En este contexto, consolidar a la izquierda en Apruebo Dignidad es una de las tareas más urgentes, pues solo así podrá contrarrestarse la fuerza con la que el progresismo ha desembarcado en el gobierno y desplegarse una política que ponga en el centro la superación del neoliberalismo y el protagonismo popular.
Construir fuerza social y política
Un balance de estos primeros meses de gobierno realizado desde una perspectiva de izquierda pasa sobre todo por evaluar en qué medida se ha asumido la tarea estratégica de construir una base social y política que sostenga y empuje las transformaciones estructurales que deben realizarse. Retomando el comienzo de este análisis, la izquierda llega al gobierno en un momento de crisis social y de enormes movilizaciones populares, pero, al mismo tiempo, de debilidad de las organizaciones que tradicionalmente representaron a la clase trabajadora y a los sectores subalternos.

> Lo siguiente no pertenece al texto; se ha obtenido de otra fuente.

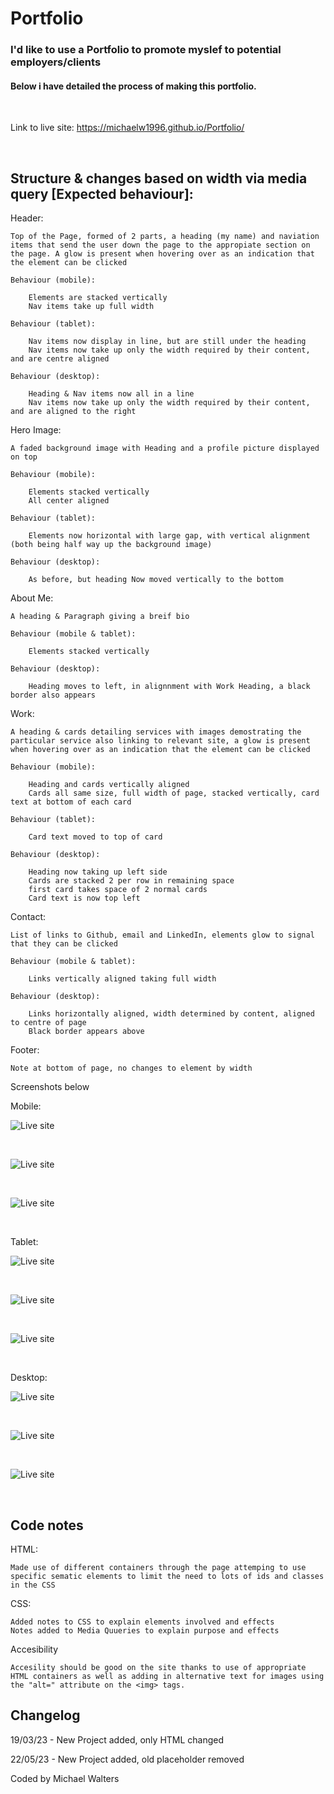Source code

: # Portfolio

### I'd like to use a Portfolio to promote myslef to potential employers/clients

#### Below i have detailed the process of making this portfolio.

<br>

Link to live site: https://michaelw1996.github.io/Portfolio/

<br>

## Structure & changes based on width via media query [Expected behaviour]:

Header:

    Top of the Page, formed of 2 parts, a heading (my name) and naviation items that send the user down the page to the appropiate section on the page. A glow is present when hovering over as an indication that the element can be clicked

    Behaviour (mobile):

        Elements are stacked vertically
        Nav items take up full width

    Behaviour (tablet):

        Nav items now display in line, but are still under the heading
        Nav items now take up only the width required by their content, and are centre aligned

    Behaviour (desktop):

        Heading & Nav items now all in a line
        Nav items now take up only the width required by their content, and are aligned to the right

Hero Image:

    A faded background image with Heading and a profile picture displayed on top

    Behaviour (mobile):

        Elements stacked vertically
        All center aligned

    Behaviour (tablet):

        Elements now horizontal with large gap, with vertical alignment (both being half way up the background image)

    Behaviour (desktop):

        As before, but heading Now moved vertically to the bottom

About Me:

    A heading & Paragraph giving a breif bio

    Behaviour (mobile & tablet):

        Elements stacked vertically

    Behaviour (desktop):

        Heading moves to left, in alignnment with Work Heading, a black border also appears

Work:

    A heading & cards detailing services with images demostrating the particular service also linking to relevant site, a glow is present when hovering over as an indication that the element can be clicked

    Behaviour (mobile):

        Heading and cards vertically aligned
        Cards all same size, full width of page, stacked vertically, card text at bottom of each card

    Behaviour (tablet):

        Card text moved to top of card

    Behaviour (desktop):

        Heading now taking up left side
        Cards are stacked 2 per row in remaining space
        first card takes space of 2 normal cards
        Card text is now top left

Contact:

    List of links to Github, email and LinkedIn, elements glow to signal that they can be clicked

    Behaviour (mobile & tablet):

        Links vertically aligned taking full width

    Behaviour (desktop):

        Links horizontally aligned, width determined by content, aligned to centre of page
        Black border appears above

Footer:

    Note at bottom of page, no changes to element by width

Screenshots below

Mobile:

![Live site](./assets/images/Mobile%20top.jpg)

<br>

![Live site](./assets/images/Mobile%20Work.jpg)

<br>

![Live site](./assets/images/Mobile%20bottom.jpg)

<br>

Tablet:

![Live site](./assets/images/Tablet%20top.jpg)

<br>

![Live site](./assets/images/Tablet%20Work.jpg)

<br>

![Live site](./assets/images/Tablet%20bottom.jpg)

<br>

Desktop:

![Live site](./assets/images/Desktop%20Top.jpg)

<br>

![Live site](./assets/images/Desktop%20work.jpg)

<br>

![Live site](./assets/images/Desktop%20bottom.jpg)

<br>

## Code notes

HTML:

    Made use of different containers through the page attemping to use specific sematic elements to limit the need to lots of ids and classes in the CSS

CSS:

    Added notes to CSS to explain elements involved and effects
    Notes added to Media Quueries to explain purpose and effects

Accesibility

    Accesility should be good on the site thanks to use of appropriate HTML containers as well as adding in alternative text for images using the "alt=" attribute on the <img> tags.

## Changelog

19/03/23 - New Project added, only HTML changed

22/05/23 - New Project added, old placeholder removed

Coded by Michael Walters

Ciertamente existen potentes movimientos sociales. El movimiento feminista y el ambientalismo son dos motores indiscutibles de este ciclo. También es cierto que la izquierda ha obtenido importantes victorias electorales. Sin embargo, las masas que se movilizaron en la revuelta, los grupos sociales que le dieron esa envergadura multitudinaria, en su gran mayoría no se encuentran organizados ni tienen representación política. Son esos grupos, aquellos que se rebelaron contra las condiciones de vida impuestas por el neoliberalismo y contra los abusos de las élites, los que han sido determinantes en las contiendas electorales de este ciclo y los que deben ser convocados por las izquierdas y este gobierno a ser agentes activos del proceso en curso.
Si algo nos ha dejado la historia del siglo XX y lo que va del XXI es que ninguna transformación social sustantiva puede imponerse desde arriba o impulsarse solo desde el Estado. Para emprender el camino de salida del neoliberalismo, que será largo y difícil, es necesaria la construcción de fuerzas sociales y políticas que empujen esas transformaciones, que las sostengan y que se enfrenten a los poderes que intentarán impedir los cambios.
En Chile, esas fuerzas están recién en construcción y es tarea de las izquierdas dentro y fuera del gobierno contribuir a su fortalecimiento. Esto implicará convocar a la sociedad a dar ciertas peleas y a sacar la discusión política del encierro parlamentario e institucional.
En lo que se viene, además de la movilización social que se deberá desplegar para ganar el plebiscito constituyente, este gobierno tendrá la posibilidad de empujar procesos de lucha social para defender los elementos democratizadores de su programa y reformas estructurales como la tributaria y la de pensiones. Desde un punto de vista estratégico, el fortalecimiento del campo popular como actor político es una condición sin la cual no se podrá llevar adelante un proceso de cambios como el que se requiere en Chile. Sin embargo, no es del todo claro que esta mirada sea compartida transversalmente por las izquierdas.